Originally Posted by Toodoped
Originally Posted by Turnbull
Dary Matara, who wrote a well-researched bio of Dillinger, makes no mention of The Outfit or anyone in it. Logically, Dillinger was much closer to the Old West tradition--a desperado--than to the modern Mob.and its gangster-as-businessman modus operandi. But, no mention doesn't necessarily mean no connection.


Thats right, although during those days the Outfit still had members and associates like Capezio or Maddox who loved the adrenaline of doing a bank robbery and also killed cops, besides being involved in numerous lucrative rackets, and on top of that they knew almost every shooter and bank robber from around the country. Take Fred Burke for example and the rest of the guys from the St Valentines massacre, or the guys from Detroit. Those guys werent racketeers but istead they were shooters, cop killers and bank robbers.

Fred (Killer) Burke was a stone bad guy, and yes, he really belonged more to the desperado era than to the Mafia tradition. Also, Capone's frequent golf partner.

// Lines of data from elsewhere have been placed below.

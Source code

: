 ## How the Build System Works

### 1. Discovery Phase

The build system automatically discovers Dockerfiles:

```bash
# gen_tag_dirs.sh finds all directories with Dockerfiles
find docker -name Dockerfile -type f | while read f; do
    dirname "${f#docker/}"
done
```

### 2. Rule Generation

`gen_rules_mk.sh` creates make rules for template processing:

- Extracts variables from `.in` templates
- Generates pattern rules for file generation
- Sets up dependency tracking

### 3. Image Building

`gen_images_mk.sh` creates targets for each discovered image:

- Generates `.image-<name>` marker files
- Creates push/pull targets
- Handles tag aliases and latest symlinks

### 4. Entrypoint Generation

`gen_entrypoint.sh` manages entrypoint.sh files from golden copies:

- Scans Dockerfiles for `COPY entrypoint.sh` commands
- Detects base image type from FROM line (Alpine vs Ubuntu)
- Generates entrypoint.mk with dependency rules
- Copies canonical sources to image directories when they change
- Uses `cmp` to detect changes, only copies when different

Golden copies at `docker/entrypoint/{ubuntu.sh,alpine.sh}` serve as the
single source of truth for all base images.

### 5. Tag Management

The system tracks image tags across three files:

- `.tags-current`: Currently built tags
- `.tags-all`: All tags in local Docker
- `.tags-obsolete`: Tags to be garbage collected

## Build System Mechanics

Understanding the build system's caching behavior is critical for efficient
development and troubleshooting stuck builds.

The Dillinger mythology also helped create an ever larger mythology: J. Edgar Hoover and the FBI:

In 1919, as President Woodrow Wilson slowly recovered from a paralyzing stroke, his Attorney General, A. Mitchell Palmer, launched raids against immigrants from Eastern Europe suspected of being "Bolsheviks." He put 24-year-old Hoover in charge. Thousands were arrested, hundreds deported, nearly all guilty of no crimes. This drew the ire of Sen. Thomas Walsh, a progressive Democrat from Montana. In 1933, President-Elect Franklin D. Roosevelt nominated Walsh as Attorney General. Walsh told friends he intended to fire Hoover. Walsh had married in Havana just before the inauguration. He dropped dead on a train taking him and his bride to Washington for his swearing-in (he died of "excess honeymooning," according to some tabloids). wink Hoover got a temporary pass from Homer Cummings, the new AG. Hoover made sure he stole credit for Dillinger's demise from Melvin Purvis--even hung Dillinger's death mask outside his office. He remained FBI chief until he died in 1972.